• [RECORDS TO PROCESS]:
= Beginning of Section =

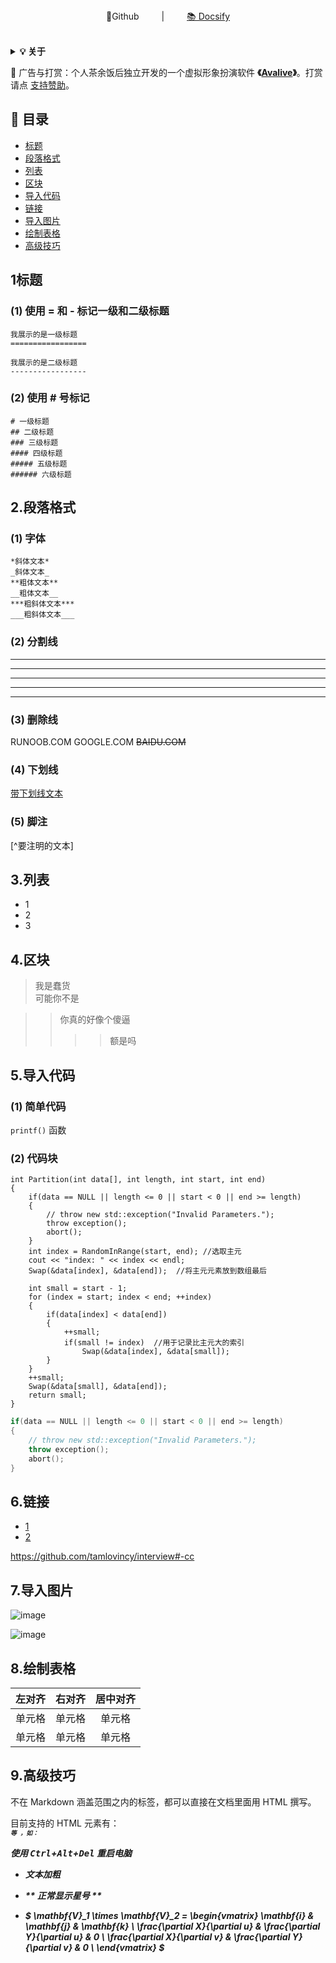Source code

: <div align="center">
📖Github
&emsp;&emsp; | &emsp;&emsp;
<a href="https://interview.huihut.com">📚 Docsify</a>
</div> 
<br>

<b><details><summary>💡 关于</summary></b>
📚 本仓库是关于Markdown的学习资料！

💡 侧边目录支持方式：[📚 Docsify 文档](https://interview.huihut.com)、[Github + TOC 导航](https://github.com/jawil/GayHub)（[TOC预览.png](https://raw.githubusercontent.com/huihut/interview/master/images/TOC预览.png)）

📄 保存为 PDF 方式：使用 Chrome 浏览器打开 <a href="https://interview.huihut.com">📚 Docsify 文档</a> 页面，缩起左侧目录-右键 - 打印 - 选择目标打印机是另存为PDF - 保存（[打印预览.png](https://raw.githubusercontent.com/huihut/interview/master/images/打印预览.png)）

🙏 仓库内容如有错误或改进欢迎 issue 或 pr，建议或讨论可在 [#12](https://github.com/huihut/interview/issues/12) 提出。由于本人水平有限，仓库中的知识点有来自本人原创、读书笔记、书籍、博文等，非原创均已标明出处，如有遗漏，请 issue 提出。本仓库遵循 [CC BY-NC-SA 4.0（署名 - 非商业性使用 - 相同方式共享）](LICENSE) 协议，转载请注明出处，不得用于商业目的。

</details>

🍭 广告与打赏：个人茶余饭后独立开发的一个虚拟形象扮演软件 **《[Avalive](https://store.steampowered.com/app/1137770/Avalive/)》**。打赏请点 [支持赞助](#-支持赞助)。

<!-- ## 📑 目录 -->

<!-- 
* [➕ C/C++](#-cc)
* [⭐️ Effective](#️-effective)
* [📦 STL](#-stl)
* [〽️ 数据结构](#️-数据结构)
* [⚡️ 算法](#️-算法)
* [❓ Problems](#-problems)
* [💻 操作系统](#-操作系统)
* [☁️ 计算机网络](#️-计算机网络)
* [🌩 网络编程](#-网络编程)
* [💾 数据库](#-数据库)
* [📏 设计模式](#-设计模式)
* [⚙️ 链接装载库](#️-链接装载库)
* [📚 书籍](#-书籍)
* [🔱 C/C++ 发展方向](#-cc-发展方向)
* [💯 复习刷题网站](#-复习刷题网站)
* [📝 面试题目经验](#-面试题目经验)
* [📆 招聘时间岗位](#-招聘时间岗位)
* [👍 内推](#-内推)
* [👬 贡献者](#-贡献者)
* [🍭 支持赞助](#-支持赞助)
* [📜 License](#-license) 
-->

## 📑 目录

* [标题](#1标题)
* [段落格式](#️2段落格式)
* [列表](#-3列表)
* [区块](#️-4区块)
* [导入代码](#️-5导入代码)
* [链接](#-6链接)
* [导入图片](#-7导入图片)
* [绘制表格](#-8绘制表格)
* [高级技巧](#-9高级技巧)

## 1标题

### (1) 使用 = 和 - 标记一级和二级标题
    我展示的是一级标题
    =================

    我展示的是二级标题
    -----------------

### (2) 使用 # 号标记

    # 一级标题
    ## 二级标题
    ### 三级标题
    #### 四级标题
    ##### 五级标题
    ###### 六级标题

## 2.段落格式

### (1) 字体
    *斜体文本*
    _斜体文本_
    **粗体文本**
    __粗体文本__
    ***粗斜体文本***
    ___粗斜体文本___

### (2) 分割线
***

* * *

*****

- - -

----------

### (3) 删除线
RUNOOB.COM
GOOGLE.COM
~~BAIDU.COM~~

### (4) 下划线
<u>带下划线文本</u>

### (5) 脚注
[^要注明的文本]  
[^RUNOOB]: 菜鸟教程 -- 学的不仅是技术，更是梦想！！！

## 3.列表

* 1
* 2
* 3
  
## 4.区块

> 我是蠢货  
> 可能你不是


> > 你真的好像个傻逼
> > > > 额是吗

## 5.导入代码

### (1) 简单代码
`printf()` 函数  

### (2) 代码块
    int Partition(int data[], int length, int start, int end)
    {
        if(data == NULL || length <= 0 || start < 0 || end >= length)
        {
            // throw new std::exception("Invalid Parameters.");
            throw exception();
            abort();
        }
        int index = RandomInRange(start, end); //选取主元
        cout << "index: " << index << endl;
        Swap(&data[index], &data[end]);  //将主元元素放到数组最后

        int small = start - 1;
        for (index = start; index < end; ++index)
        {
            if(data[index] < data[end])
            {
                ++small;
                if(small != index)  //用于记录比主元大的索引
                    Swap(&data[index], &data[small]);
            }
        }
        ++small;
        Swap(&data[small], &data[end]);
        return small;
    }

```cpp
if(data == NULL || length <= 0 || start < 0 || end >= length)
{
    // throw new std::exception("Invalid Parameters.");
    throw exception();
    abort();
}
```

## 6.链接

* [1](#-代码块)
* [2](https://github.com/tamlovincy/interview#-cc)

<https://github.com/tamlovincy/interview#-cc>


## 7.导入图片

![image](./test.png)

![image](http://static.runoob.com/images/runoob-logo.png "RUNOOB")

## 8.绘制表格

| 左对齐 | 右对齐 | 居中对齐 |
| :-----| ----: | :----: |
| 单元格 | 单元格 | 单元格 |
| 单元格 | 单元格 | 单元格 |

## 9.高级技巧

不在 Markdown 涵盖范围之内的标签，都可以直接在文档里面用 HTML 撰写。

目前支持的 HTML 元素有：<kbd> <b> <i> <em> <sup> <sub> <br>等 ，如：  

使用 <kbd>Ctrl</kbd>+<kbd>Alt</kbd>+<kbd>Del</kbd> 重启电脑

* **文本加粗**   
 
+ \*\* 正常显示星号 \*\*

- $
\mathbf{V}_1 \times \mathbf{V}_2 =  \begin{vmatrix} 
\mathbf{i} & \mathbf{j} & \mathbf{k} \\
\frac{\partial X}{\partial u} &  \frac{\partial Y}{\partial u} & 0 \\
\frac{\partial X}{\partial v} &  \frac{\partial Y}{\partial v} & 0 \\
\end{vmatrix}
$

= End of Section =

• [WHAT THE EXERCISE ASKS]:
Show each line of the material above where "images" occurs.

• [SOLUTION]:
💡 侧边目录支持方式：[📚 Docsify 文档](https://interview.huihut.com)、[Github + TOC 导航](https://github.com/jawil/GayHub)（[TOC预览.png](https://raw.githubusercontent.com/huihut/interview/master/images/TOC预览.png)）
📄 保存为 PDF 方式：使用 Chrome 浏览器打开 <a href="https://interview.huihut.com">📚 Docsify 文档</a> 页面，缩起左侧目录-右键 - 打印 - 选择目标打印机是另存为PDF - 保存（[打印预览.png](https://raw.githubusercontent.com/huihut/interview/master/images/打印预览.png)）
![image](http://static.runoob.com/images/runoob-logo.png "RUNOOB")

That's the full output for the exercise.